*What to do*
Go to the line containing "ಅಥ ಕೇನ ಪ್ರಯುಕ್ತೋಽಯಂ" and return it and each line after it exactly, through the end of the data below, and nothing more.
----
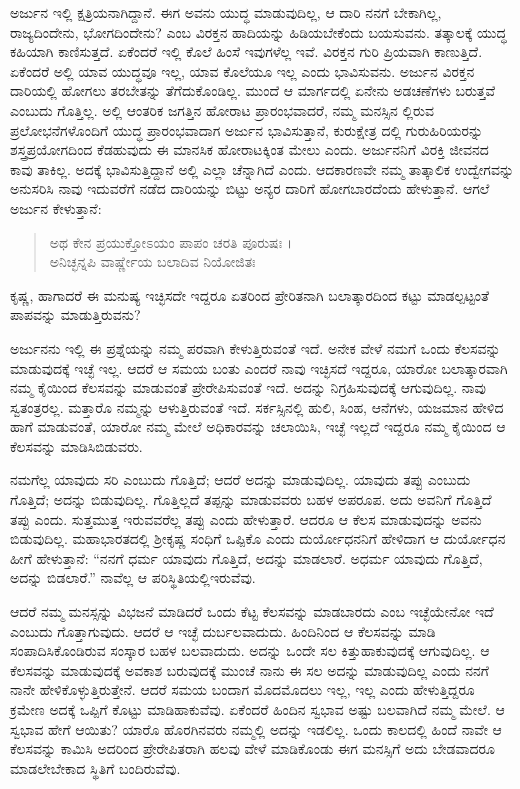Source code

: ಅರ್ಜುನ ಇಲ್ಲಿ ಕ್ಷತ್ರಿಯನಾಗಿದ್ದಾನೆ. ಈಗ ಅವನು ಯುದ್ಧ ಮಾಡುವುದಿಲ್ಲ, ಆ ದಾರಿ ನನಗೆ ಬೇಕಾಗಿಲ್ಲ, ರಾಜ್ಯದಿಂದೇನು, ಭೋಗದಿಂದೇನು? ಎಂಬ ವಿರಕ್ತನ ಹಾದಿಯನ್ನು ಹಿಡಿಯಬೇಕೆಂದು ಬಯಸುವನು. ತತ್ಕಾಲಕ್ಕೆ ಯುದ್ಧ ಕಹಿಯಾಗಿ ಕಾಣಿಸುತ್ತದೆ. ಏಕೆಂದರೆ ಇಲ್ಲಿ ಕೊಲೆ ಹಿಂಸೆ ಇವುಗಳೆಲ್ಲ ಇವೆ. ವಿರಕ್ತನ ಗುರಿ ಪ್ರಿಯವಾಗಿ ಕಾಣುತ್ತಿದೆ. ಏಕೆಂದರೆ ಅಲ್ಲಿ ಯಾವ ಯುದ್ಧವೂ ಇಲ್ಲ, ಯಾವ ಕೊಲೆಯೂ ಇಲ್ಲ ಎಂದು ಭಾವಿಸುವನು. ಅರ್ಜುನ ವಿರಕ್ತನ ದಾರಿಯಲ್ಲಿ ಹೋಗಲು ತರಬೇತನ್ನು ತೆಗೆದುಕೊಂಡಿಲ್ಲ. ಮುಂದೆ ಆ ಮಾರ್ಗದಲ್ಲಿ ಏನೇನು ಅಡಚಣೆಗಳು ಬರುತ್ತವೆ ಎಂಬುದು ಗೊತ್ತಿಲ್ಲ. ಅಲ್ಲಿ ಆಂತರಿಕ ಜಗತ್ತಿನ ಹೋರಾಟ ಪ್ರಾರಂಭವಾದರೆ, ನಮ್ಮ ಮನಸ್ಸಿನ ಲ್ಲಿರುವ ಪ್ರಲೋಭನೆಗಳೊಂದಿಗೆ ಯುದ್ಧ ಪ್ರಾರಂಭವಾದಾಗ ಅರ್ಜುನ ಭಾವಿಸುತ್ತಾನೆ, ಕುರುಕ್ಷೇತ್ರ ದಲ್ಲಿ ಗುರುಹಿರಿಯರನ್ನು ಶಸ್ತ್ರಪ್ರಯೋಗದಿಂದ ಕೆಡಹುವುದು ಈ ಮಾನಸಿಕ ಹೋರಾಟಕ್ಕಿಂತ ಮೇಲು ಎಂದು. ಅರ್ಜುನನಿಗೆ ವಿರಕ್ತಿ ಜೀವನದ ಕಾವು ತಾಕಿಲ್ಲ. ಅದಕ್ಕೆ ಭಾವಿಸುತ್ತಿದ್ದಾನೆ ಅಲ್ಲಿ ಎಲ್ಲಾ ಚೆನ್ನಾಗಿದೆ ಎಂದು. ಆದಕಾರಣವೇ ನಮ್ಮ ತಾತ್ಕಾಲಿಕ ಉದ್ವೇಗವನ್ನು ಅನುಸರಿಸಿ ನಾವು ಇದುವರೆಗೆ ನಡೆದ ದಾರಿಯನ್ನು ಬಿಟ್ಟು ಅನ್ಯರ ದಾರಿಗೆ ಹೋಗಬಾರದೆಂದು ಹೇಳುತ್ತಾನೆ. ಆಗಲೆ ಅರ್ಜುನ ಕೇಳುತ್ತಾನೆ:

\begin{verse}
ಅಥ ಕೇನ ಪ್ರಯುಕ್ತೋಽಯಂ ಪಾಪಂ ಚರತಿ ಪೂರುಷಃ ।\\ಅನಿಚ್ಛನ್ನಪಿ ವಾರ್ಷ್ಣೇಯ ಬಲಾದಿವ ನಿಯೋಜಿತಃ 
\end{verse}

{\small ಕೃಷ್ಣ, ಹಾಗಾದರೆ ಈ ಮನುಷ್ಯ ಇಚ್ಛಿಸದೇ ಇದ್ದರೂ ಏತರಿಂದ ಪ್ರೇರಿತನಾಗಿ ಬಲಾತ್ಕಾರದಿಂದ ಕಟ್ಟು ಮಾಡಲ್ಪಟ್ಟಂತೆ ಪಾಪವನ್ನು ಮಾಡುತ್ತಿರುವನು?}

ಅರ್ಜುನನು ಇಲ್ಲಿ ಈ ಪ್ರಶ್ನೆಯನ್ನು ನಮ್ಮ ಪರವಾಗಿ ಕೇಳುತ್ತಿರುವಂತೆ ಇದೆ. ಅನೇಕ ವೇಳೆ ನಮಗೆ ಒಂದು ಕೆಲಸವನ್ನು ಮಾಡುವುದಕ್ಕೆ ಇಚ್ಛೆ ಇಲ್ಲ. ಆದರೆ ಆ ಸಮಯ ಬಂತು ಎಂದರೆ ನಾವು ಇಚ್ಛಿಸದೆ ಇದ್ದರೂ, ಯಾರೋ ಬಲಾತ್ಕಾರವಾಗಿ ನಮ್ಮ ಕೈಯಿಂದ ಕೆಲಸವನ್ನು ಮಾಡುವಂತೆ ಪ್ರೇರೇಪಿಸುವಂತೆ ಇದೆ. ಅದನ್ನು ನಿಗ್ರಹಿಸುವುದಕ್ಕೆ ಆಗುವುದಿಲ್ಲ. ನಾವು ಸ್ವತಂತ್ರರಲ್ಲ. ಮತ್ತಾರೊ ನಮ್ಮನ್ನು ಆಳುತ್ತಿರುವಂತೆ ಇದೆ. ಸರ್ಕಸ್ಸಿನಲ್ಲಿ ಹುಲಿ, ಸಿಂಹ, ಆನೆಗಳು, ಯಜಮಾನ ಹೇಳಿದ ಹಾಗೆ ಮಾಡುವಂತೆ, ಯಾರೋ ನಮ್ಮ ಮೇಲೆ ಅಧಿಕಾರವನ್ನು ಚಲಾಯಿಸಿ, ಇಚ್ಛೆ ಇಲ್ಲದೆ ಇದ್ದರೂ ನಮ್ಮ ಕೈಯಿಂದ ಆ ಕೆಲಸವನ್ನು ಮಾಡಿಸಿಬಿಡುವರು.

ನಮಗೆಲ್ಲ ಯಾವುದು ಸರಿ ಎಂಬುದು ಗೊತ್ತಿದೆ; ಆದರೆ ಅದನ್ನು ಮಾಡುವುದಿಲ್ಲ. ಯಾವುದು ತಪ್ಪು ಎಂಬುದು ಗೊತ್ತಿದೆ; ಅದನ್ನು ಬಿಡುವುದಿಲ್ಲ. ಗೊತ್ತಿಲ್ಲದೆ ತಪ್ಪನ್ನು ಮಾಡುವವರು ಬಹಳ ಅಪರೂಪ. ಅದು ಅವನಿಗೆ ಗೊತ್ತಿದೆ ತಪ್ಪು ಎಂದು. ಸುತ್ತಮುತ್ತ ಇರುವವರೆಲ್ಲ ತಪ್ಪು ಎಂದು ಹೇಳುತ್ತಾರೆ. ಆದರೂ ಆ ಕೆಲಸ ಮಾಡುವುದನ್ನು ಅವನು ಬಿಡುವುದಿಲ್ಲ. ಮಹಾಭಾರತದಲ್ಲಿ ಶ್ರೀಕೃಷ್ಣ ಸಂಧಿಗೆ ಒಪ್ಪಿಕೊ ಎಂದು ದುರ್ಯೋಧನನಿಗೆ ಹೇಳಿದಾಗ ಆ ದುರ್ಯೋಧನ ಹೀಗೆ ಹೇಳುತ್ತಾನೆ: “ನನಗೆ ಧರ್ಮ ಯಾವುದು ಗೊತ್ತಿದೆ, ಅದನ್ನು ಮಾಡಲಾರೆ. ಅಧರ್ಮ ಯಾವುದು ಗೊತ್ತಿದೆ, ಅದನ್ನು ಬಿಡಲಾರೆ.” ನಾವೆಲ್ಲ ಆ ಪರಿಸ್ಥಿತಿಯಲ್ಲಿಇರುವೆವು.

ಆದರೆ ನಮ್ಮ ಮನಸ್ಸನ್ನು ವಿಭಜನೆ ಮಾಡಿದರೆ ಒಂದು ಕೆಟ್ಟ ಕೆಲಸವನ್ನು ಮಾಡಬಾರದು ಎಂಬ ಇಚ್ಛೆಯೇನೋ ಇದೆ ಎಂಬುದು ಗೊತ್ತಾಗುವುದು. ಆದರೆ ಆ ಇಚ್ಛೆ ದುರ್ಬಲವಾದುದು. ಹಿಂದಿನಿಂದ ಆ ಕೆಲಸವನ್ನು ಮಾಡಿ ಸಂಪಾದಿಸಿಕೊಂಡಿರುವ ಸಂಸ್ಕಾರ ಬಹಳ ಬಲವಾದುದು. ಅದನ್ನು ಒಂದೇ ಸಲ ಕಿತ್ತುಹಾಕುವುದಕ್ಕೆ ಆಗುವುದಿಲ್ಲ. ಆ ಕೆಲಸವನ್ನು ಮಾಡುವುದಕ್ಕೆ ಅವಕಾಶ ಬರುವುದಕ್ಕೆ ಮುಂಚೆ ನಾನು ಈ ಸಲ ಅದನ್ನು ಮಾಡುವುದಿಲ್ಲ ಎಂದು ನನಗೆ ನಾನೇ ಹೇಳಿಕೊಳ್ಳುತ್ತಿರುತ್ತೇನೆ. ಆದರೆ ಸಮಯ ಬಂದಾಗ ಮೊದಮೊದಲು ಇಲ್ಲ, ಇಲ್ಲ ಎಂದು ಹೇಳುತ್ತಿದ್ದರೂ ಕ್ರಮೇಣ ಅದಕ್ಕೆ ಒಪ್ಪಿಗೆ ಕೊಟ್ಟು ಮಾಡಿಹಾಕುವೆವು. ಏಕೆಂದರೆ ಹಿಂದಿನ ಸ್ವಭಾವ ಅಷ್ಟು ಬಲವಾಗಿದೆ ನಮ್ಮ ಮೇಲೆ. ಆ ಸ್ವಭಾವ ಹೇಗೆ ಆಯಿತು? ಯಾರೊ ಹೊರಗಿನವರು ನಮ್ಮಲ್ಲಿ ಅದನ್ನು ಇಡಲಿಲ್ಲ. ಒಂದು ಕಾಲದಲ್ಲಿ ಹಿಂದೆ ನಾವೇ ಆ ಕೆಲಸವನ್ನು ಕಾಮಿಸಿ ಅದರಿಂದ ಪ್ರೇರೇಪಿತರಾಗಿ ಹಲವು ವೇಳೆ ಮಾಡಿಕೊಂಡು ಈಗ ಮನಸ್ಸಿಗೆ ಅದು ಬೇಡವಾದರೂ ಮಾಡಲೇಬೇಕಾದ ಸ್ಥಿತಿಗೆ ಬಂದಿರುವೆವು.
----
*Finished exercise*
ಅಥ ಕೇನ ಪ್ರಯುಕ್ತೋಽಯಂ ಪಾಪಂ ಚರತಿ ಪೂರುಷಃ ।\\ಅನಿಚ್ಛನ್ನಪಿ ವಾರ್ಷ್ಣೇಯ ಬಲಾದಿವ ನಿಯೋಜಿತಃ 
\end{verse}

{\small ಕೃಷ್ಣ, ಹಾಗಾದರೆ ಈ ಮನುಷ್ಯ ಇಚ್ಛಿಸದೇ ಇದ್ದರೂ ಏತರಿಂದ ಪ್ರೇರಿತನಾಗಿ ಬಲಾತ್ಕಾರದಿಂದ ಕಟ್ಟು ಮಾಡಲ್ಪಟ್ಟಂತೆ ಪಾಪವನ್ನು ಮಾಡುತ್ತಿರುವನು?}

ಅರ್ಜುನನು ಇಲ್ಲಿ ಈ ಪ್ರಶ್ನೆಯನ್ನು ನಮ್ಮ ಪರವಾಗಿ ಕೇಳುತ್ತಿರುವಂತೆ ಇದೆ. ಅನೇಕ ವೇಳೆ ನಮಗೆ ಒಂದು ಕೆಲಸವನ್ನು ಮಾಡುವುದಕ್ಕೆ ಇಚ್ಛೆ ಇಲ್ಲ. ಆದರೆ ಆ ಸಮಯ ಬಂತು ಎಂದರೆ ನಾವು ಇಚ್ಛಿಸದೆ ಇದ್ದರೂ, ಯಾರೋ ಬಲಾತ್ಕಾರವಾಗಿ ನಮ್ಮ ಕೈಯಿಂದ ಕೆಲಸವನ್ನು ಮಾಡುವಂತೆ ಪ್ರೇರೇಪಿಸುವಂತೆ ಇದೆ. ಅದನ್ನು ನಿಗ್ರಹಿಸುವುದಕ್ಕೆ ಆಗುವುದಿಲ್ಲ. ನಾವು ಸ್ವತಂತ್ರರಲ್ಲ. ಮತ್ತಾರೊ ನಮ್ಮನ್ನು ಆಳುತ್ತಿರುವಂತೆ ಇದೆ. ಸರ್ಕಸ್ಸಿನಲ್ಲಿ ಹುಲಿ, ಸಿಂಹ, ಆನೆಗಳು, ಯಜಮಾನ ಹೇಳಿದ ಹಾಗೆ ಮಾಡುವಂತೆ, ಯಾರೋ ನಮ್ಮ ಮೇಲೆ ಅಧಿಕಾರವನ್ನು ಚಲಾಯಿಸಿ, ಇಚ್ಛೆ ಇಲ್ಲದೆ ಇದ್ದರೂ ನಮ್ಮ ಕೈಯಿಂದ ಆ ಕೆಲಸವನ್ನು ಮಾಡಿಸಿಬಿಡುವರು.

ನಮಗೆಲ್ಲ ಯಾವುದು ಸರಿ ಎಂಬುದು ಗೊತ್ತಿದೆ; ಆದರೆ ಅದನ್ನು ಮಾಡುವುದಿಲ್ಲ. ಯಾವುದು ತಪ್ಪು ಎಂಬುದು ಗೊತ್ತಿದೆ; ಅದನ್ನು ಬಿಡುವುದಿಲ್ಲ. ಗೊತ್ತಿಲ್ಲದೆ ತಪ್ಪನ್ನು ಮಾಡುವವರು ಬಹಳ ಅಪರೂಪ. ಅದು ಅವನಿಗೆ ಗೊತ್ತಿದೆ ತಪ್ಪು ಎಂದು. ಸುತ್ತಮುತ್ತ ಇರುವವರೆಲ್ಲ ತಪ್ಪು ಎಂದು ಹೇಳುತ್ತಾರೆ. ಆದರೂ ಆ ಕೆಲಸ ಮಾಡುವುದನ್ನು ಅವನು ಬಿಡುವುದಿಲ್ಲ. ಮಹಾಭಾರತದಲ್ಲಿ ಶ್ರೀಕೃಷ್ಣ ಸಂಧಿಗೆ ಒಪ್ಪಿಕೊ ಎಂದು ದುರ್ಯೋಧನನಿಗೆ ಹೇಳಿದಾಗ ಆ ದುರ್ಯೋಧನ ಹೀಗೆ ಹೇಳುತ್ತಾನೆ: “ನನಗೆ ಧರ್ಮ ಯಾವುದು ಗೊತ್ತಿದೆ, ಅದನ್ನು ಮಾಡಲಾರೆ. ಅಧರ್ಮ ಯಾವುದು ಗೊತ್ತಿದೆ, ಅದನ್ನು ಬಿಡಲಾರೆ.” ನಾವೆಲ್ಲ ಆ ಪರಿಸ್ಥಿತಿಯಲ್ಲಿಇರುವೆವು.

ಆದರೆ ನಮ್ಮ ಮನಸ್ಸನ್ನು ವಿಭಜನೆ ಮಾಡಿದರೆ ಒಂದು ಕೆಟ್ಟ ಕೆಲಸವನ್ನು ಮಾಡಬಾರದು ಎಂಬ ಇಚ್ಛೆಯೇನೋ ಇದೆ ಎಂಬುದು ಗೊತ್ತಾಗುವುದು. ಆದರೆ ಆ ಇಚ್ಛೆ ದುರ್ಬಲವಾದುದು. ಹಿಂದಿನಿಂದ ಆ ಕೆಲಸವನ್ನು ಮಾಡಿ ಸಂಪಾದಿಸಿಕೊಂಡಿರುವ ಸಂಸ್ಕಾರ ಬಹಳ ಬಲವಾದುದು. ಅದನ್ನು ಒಂದೇ ಸಲ ಕಿತ್ತುಹಾಕುವುದಕ್ಕೆ ಆಗುವುದಿಲ್ಲ. ಆ ಕೆಲಸವನ್ನು ಮಾಡುವುದಕ್ಕೆ ಅವಕಾಶ ಬರುವುದಕ್ಕೆ ಮುಂಚೆ ನಾನು ಈ ಸಲ ಅದನ್ನು ಮಾಡುವುದಿಲ್ಲ ಎಂದು ನನಗೆ ನಾನೇ ಹೇಳಿಕೊಳ್ಳುತ್ತಿರುತ್ತೇನೆ. ಆದರೆ ಸಮಯ ಬಂದಾಗ ಮೊದಮೊದಲು ಇಲ್ಲ, ಇಲ್ಲ ಎಂದು ಹೇಳುತ್ತಿದ್ದರೂ ಕ್ರಮೇಣ ಅದಕ್ಕೆ ಒಪ್ಪಿಗೆ ಕೊಟ್ಟು ಮಾಡಿಹಾಕುವೆವು. ಏಕೆಂದರೆ ಹಿಂದಿನ ಸ್ವಭಾವ ಅಷ್ಟು ಬಲವಾಗಿದೆ ನಮ್ಮ ಮೇಲೆ. ಆ ಸ್ವಭಾವ ಹೇಗೆ ಆಯಿತು? ಯಾರೊ ಹೊರಗಿನವರು ನಮ್ಮಲ್ಲಿ ಅದನ್ನು ಇಡಲಿಲ್ಲ. ಒಂದು ಕಾಲದಲ್ಲಿ ಹಿಂದೆ ನಾವೇ ಆ ಕೆಲಸವನ್ನು ಕಾಮಿಸಿ ಅದರಿಂದ ಪ್ರೇರೇಪಿತರಾಗಿ ಹಲವು ವೇಳೆ ಮಾಡಿಕೊಂಡು ಈಗ ಮನಸ್ಸಿಗೆ ಅದು ಬೇಡವಾದರೂ ಮಾಡಲೇಬೇಕಾದ ಸ್ಥಿತಿಗೆ ಬಂದಿರುವೆವು.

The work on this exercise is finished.